Frank what do you think about this comment from Senn:

I am in perfect agreement with Gelman’s strictures against using the data to construct the prior distribution. There is only one word for this and it is cheating'. But I would go further and draw attention to another point that George Barnard stressed and that is that posterior distributions are of little use to anybody else when reporting analyses. Thus if you believe (as I do) that far more use of Bayesian decision analysis should be made in clinical research it does not follow that Bayesian analyses should be used in reporting the results. In fact the gloomy conclusion to which I am drawn on reading (de Finetti 1974) is that ultimately the Bayesian theory is destructive of any form of public statistics. To the degree that we agreed on the model (and the nuisance parameters) we could communicate likelihoods but in practice all that may be left is the communication of data. I am thus tempted to adapt Niels Bohr's famous quip about quantum theory to say that, anyone who is not shocked by the Bayesian theory of inference has not understood it’.

RE: Senn’s reported quote. Can you provide a source for this, or is it a private communication?

FWIW, I’d strongly disagree with it, and I’m surprised an experienced statistician such as Senn would express it.

The problem with this attitude is that the only frequentist procedures we care about are the “admissible” ones, which coincide with the Bayesian procedures.

Whether they like it or not, Frequentists (to the degree they are rational) are Bayesian. It is also true that Bayesians (when they are planning experiments) are also Frequentists.

As for:

I’d argue the existence of public option markets is an obvious and direct refutation to this claim. All sorts if intangible (aka “subjective”) information is incorporated into the price of assets and risk transfer mechanisms that permit the very scientific apparatus statisticians are apart of, to be funded.

Seymour Geisser noted long ago in:

Geisser, S. (1975). Predictivism and sample reuse. University of Minnesota. (link)

The fundamental thesis of this paper is that the inferential emphasis of Statistics, theory and concomitant methodology, has been misplaced. By this is meant that the preponderance of statistical analyses deals with problems which involve inferential statements concerning parameters. The view proposed here is that this stress should be diverted to statements about observables. …

This stress on parametric inference made fashionable by mathematical statisticians has been not only a comfortable posture but also a secure buttress for the preservation of the high esteem enjoyed by applied statisticians because exposure by actual observation in parametric estimation is rendered virtually impossible.
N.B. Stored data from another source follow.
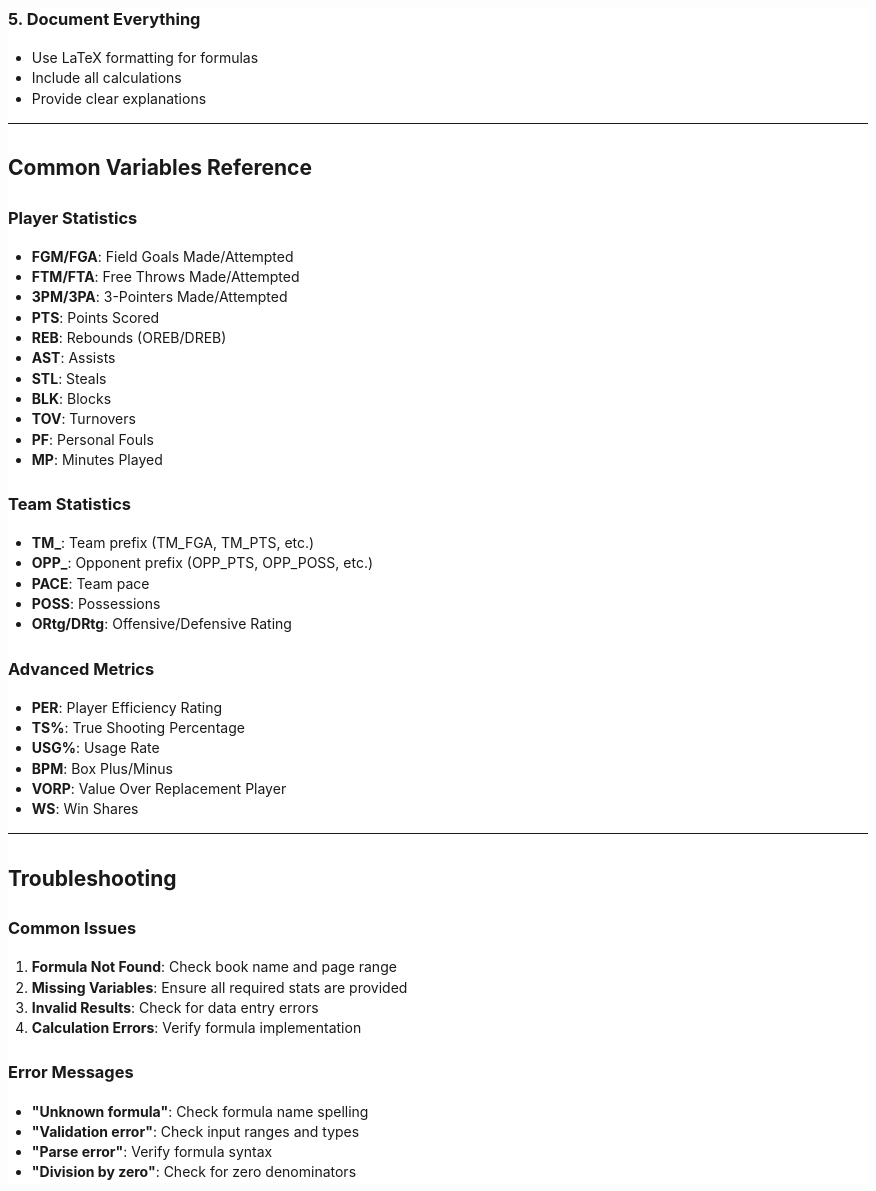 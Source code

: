 ### 5. Document Everything
- Use LaTeX formatting for formulas
- Include all calculations
- Provide clear explanations

---

## Common Variables Reference

### Player Statistics
- **FGM/FGA**: Field Goals Made/Attempted
- **FTM/FTA**: Free Throws Made/Attempted
- **3PM/3PA**: 3-Pointers Made/Attempted
- **PTS**: Points Scored
- **REB**: Rebounds (OREB/DREB)
- **AST**: Assists
- **STL**: Steals
- **BLK**: Blocks
- **TOV**: Turnovers
- **PF**: Personal Fouls
- **MP**: Minutes Played

### Team Statistics
- **TM_**: Team prefix (TM_FGA, TM_PTS, etc.)
- **OPP_**: Opponent prefix (OPP_PTS, OPP_POSS, etc.)
- **PACE**: Team pace
- **POSS**: Possessions
- **ORtg/DRtg**: Offensive/Defensive Rating

### Advanced Metrics
- **PER**: Player Efficiency Rating
- **TS%**: True Shooting Percentage
- **USG%**: Usage Rate
- **BPM**: Box Plus/Minus
- **VORP**: Value Over Replacement Player
- **WS**: Win Shares

---

## Troubleshooting

### Common Issues
1. **Formula Not Found**: Check book name and page range
2. **Missing Variables**: Ensure all required stats are provided
3. **Invalid Results**: Check for data entry errors
4. **Calculation Errors**: Verify formula implementation

### Error Messages
- **"Unknown formula"**: Check formula name spelling
- **"Validation error"**: Check input ranges and types
- **"Parse error"**: Verify formula syntax
- **"Division by zero"**: Check for zero denominators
Of course those who opt for predictive inference i.e. predicting observables or potential observables are at risk in that their predictions can be evaluated to a large extent by either further observation or by a sly client withholding a random portion of the data and privately assessing a statistician’s prediction procedures and perhaps concurrently his reputation. Therefore much may be at stake for those who adopt the predictivistic or observabilistic or aparametric view.

Geiser points out in the introduction to his book Predictive Inference, that:

…only the Bayesian mode is always capable of producing a probability distribution for prediction (my emphasis).
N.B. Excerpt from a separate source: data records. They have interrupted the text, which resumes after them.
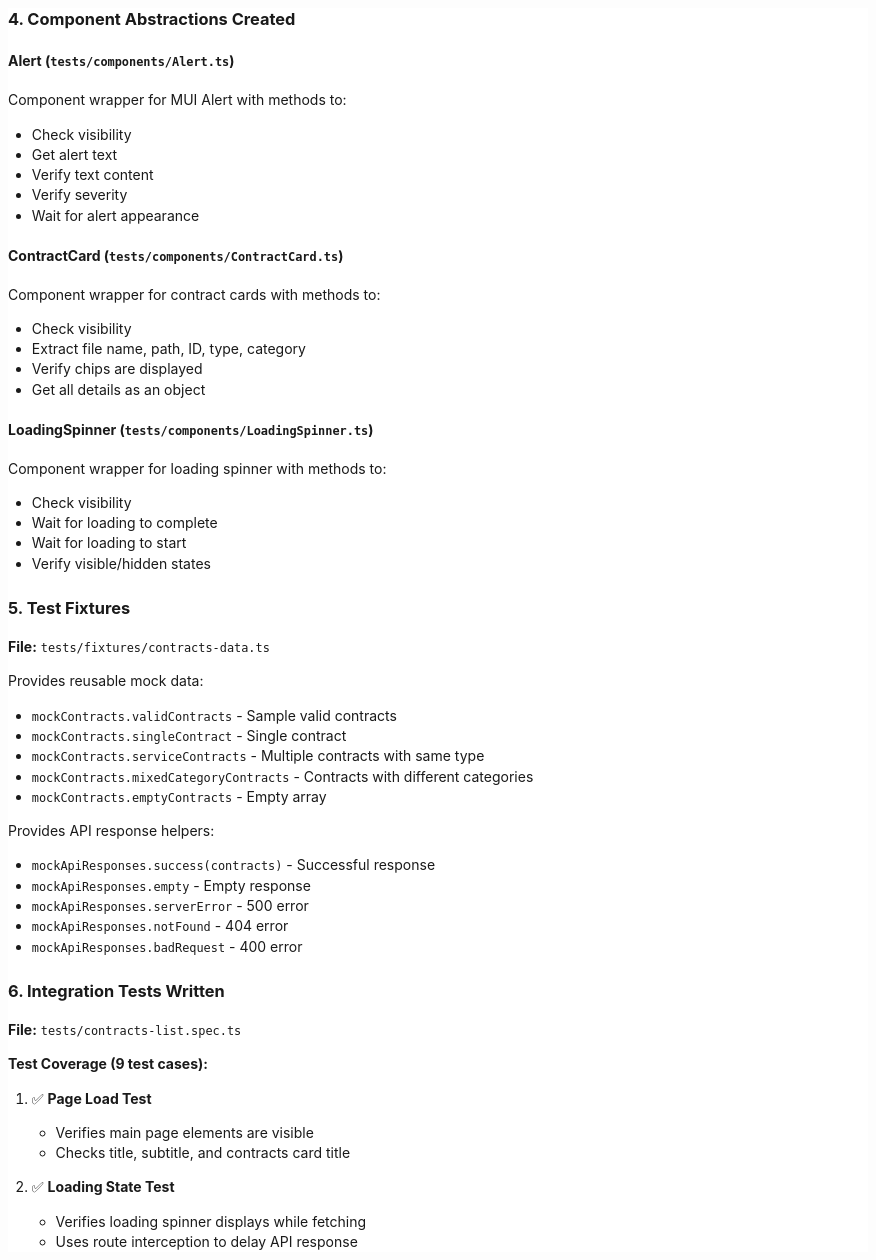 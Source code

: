### 4. Component Abstractions Created

#### Alert (`tests/components/Alert.ts`)
Component wrapper for MUI Alert with methods to:
- Check visibility
- Get alert text
- Verify text content
- Verify severity
- Wait for alert appearance

#### ContractCard (`tests/components/ContractCard.ts`)
Component wrapper for contract cards with methods to:
- Check visibility
- Extract file name, path, ID, type, category
- Verify chips are displayed
- Get all details as an object

#### LoadingSpinner (`tests/components/LoadingSpinner.ts`)
Component wrapper for loading spinner with methods to:
- Check visibility
- Wait for loading to complete
- Wait for loading to start
- Verify visible/hidden states

### 5. Test Fixtures

**File:** `tests/fixtures/contracts-data.ts`

Provides reusable mock data:
- `mockContracts.validContracts` - Sample valid contracts
- `mockContracts.singleContract` - Single contract
- `mockContracts.serviceContracts` - Multiple contracts with same type
- `mockContracts.mixedCategoryContracts` - Contracts with different categories
- `mockContracts.emptyContracts` - Empty array

Provides API response helpers:
- `mockApiResponses.success(contracts)` - Successful response
- `mockApiResponses.empty` - Empty response
- `mockApiResponses.serverError` - 500 error
- `mockApiResponses.notFound` - 404 error
- `mockApiResponses.badRequest` - 400 error

### 6. Integration Tests Written

**File:** `tests/contracts-list.spec.ts`

**Test Coverage (9 test cases):**

1. ✅ **Page Load Test**
   - Verifies main page elements are visible
   - Checks title, subtitle, and contracts card title

2. ✅ **Loading State Test**
   - Verifies loading spinner displays while fetching
   - Uses route interception to delay API response
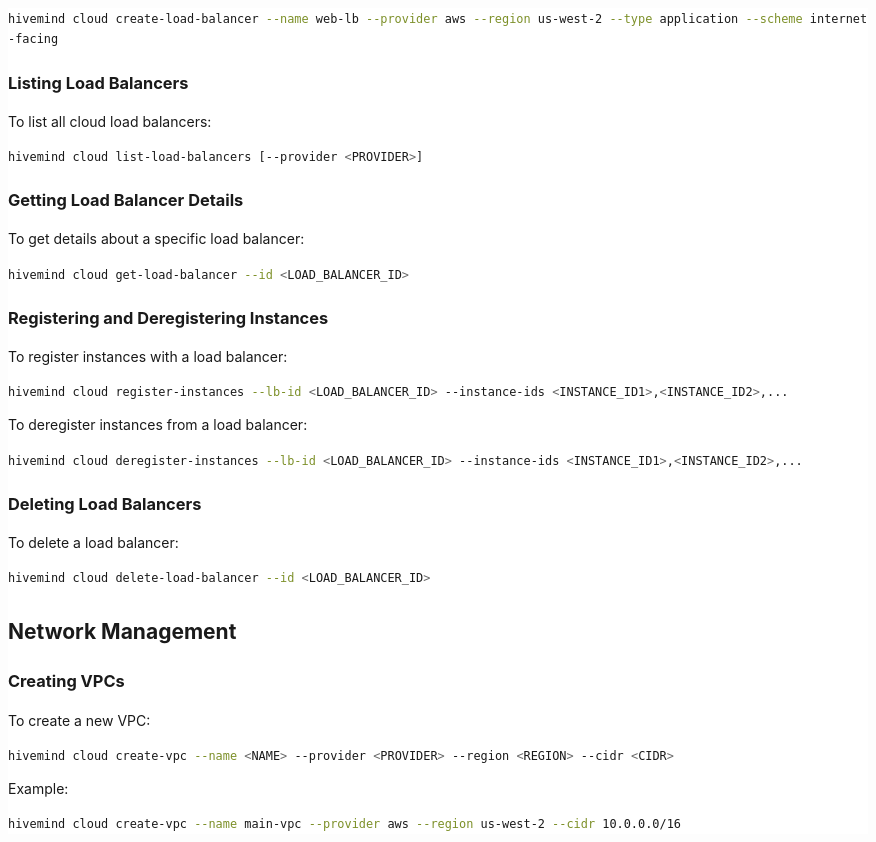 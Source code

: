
 ```bash
hivemind cloud create-load-balancer --name web-lb --provider aws --region us-west-2 --type application --scheme internet-facing
```

### Listing Load Balancers

To list all cloud load balancers:

```bash
hivemind cloud list-load-balancers [--provider <PROVIDER>]
```

### Getting Load Balancer Details

To get details about a specific load balancer:

```bash
hivemind cloud get-load-balancer --id <LOAD_BALANCER_ID>
```

### Registering and Deregistering Instances

To register instances with a load balancer:

```bash
hivemind cloud register-instances --lb-id <LOAD_BALANCER_ID> --instance-ids <INSTANCE_ID1>,<INSTANCE_ID2>,...
```

To deregister instances from a load balancer:

```bash
hivemind cloud deregister-instances --lb-id <LOAD_BALANCER_ID> --instance-ids <INSTANCE_ID1>,<INSTANCE_ID2>,...
```

### Deleting Load Balancers

To delete a load balancer:

```bash
hivemind cloud delete-load-balancer --id <LOAD_BALANCER_ID>
```

## Network Management

### Creating VPCs

To create a new VPC:

```bash
hivemind cloud create-vpc --name <NAME> --provider <PROVIDER> --region <REGION> --cidr <CIDR>
```

Example:

```bash
hivemind cloud create-vpc --name main-vpc --provider aws --region us-west-2 --cidr 10.0.0.0/16
```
This implies to me that Bayesian methods (whether Subjective Bayesian that Senn is implicitly condemning or Objective Bayes, which is the best a Frequentist can hope for without good prior information) are more receptive to public challenge and verification than the limited frequentist methods taught in the B.C. era (Before Computing).

The caricature of frequentist methods taught in medical statistics is at best, a fun house image of legitimate non-Bayesian procedures (ie those which emphasize the generation of a valid likelihood function or set of coverage intervals which are isomorphic) that focus on protocols for data collection in the case of a priori uncertainty. An important step forward in presenting Frequentist theory (via the construction of “confidence distributions”) is:

I recommend it highly, whether your statistical philosophy is Bayesian or not.

I’d like to know which parts of Senn’s quote you think are erroneous.

It is not clear that Bayesian have to be frequentist at any stage. As shown here you can be fully Bayesian when designing experiments.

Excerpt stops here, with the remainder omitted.